Kagome no tenía una razón concreta para definir su sentir pero algo en ese muchacho no le cuadraba del todo. Aunque no consideraba que fuera propiamente malo, había algo que despertaba una curiosidad diferente. Se aseguró de observarlo bien, sin caer en verse muy insistente.
El muchacho los acompañó a la cena y su conversación era amena y variada en diversos temas. Todos parecían estar fascinados con él, especialmente el abuelo y Souta quienes eran los que más preguntaban sobre sus tantos viajes. El muchacho respondía con gusto, como si viviera de esa adoración que de pronto sus familiares estaban dándole. Por su parte, Kagome sólo escuchaba, inquieta de no poder colocar su dedo en alguna falla o algo que justificara la desconfianza que sentía.
-¿Y tu familia Kaito? ¿Qué opina tu familia que de pronto vengas a un lugar como este? - preguntó al fin quebrando su silencio.
El chico arqueó las cejas en medio de estar dando un bocado a la carne que la señora Higurashi había preparado. Tragó pesado antes de contestar. -Mi familia, bueno, no se opondrían -.

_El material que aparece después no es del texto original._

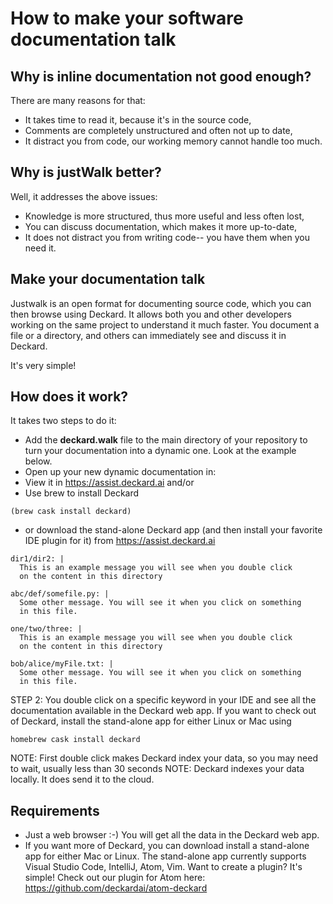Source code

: # How to make your software documentation talk

## Why is inline documentation not good enough?
There are many reasons for that:
* It takes time to read it, because it's in the source code,
* Comments are completely unstructured and often not up to date,
* It distract you from code, our working memory cannot handle too much.

## Why is justWalk better?
Well, it addresses the above issues: 
* Knowledge is more structured, thus more useful and less often lost,
* You can discuss documentation, which makes it more up-to-date, 
* It does not distract you from writing code-- you have them when you need it.

## Make your documentation talk
Justwalk is an open format for documenting source code, which you can then browse using Deckard. It allows both you and other developers working on the same project to understand it much faster. You document a file or a directory, and others can immediately see and discuss it in Deckard.

It's very simple!

## How does it work?

It takes two steps to do it:

* Add the **deckard.walk** file to the main directory of your repository to turn your documentation into a dynamic one. Look at the example below.
* Open up your new dynamic documentation in:
 * View it in https://assist.deckard.ai and/or
 * Use brew to install Deckard 
 ```
 (brew cask install deckard)
 ```
 * or download the stand-alone Deckard app (and then install your favorite IDE plugin for it) from https://assist.deckard.ai

```
dir1/dir2: |
  This is an example message you will see when you double click
  on the content in this directory

abc/def/somefile.py: |
  Some other message. You will see it when you click on something
  in this file.

one/two/three: |
  This is an example message you will see when you double click
  on the content in this directory

bob/alice/myFile.txt: |
  Some other message. You will see it when you click on something
  in this file.
```

STEP 2: You double click on a specific keyword in your IDE and see all the documentation available in the Deckard web app. If you want to check out of Deckard, install the stand-alone app for either Linux or Mac using 
 ```
homebrew cask install deckard
``` 
NOTE: First double click makes Deckard index your data, so you may need to wait, usually less than 30 seconds
NOTE: Deckard indexes your data locally. It does send it to the cloud.

## Requirements

* Just a web browser :-) You will get all the data in the Deckard web app.
* If you want more of Deckard, you can  download install a stand-alone app for either Mac or Linux. The stand-alone app currently supports Visual Studio Code, IntelliJ, Atom,  Vim. Want to create a plugin? It's simple! Check out our plugin for Atom here: https://github.com/deckardai/atom-deckard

A la respuesta tan vaga la joven sólo entrecerró los ojos. No estaba satisfecha pero no haría de la cocina una sala de interrogación por lo que se mantendría a raya, al menos por esa noche. Se disculpó y se levantó de la mesa para irse al fin a su habitación. Le dolía el cuerpo y definitivamente que no estaba haciendo click con el nuevo aprendiz. Tal vez era el cansancio. Una vez que tomó su mochila, subió las escaleras con cierta pesadez hasta llegar a la suavidad de su cama, a la cual se dejó caer sin siquiera quitarse la ropa de diario ni nada. Se mantuvo un momento con el rostro adherido a la sobrecama, sintiendo la calidez de su aliento devolverse a su rostro por la cercanía de las telas. En esa posición, su mente se había puesto en blanco y fue así como nuevamente los recuerdos de su padre saturaron su cabeza y con ello… cayó en un profundo sueño.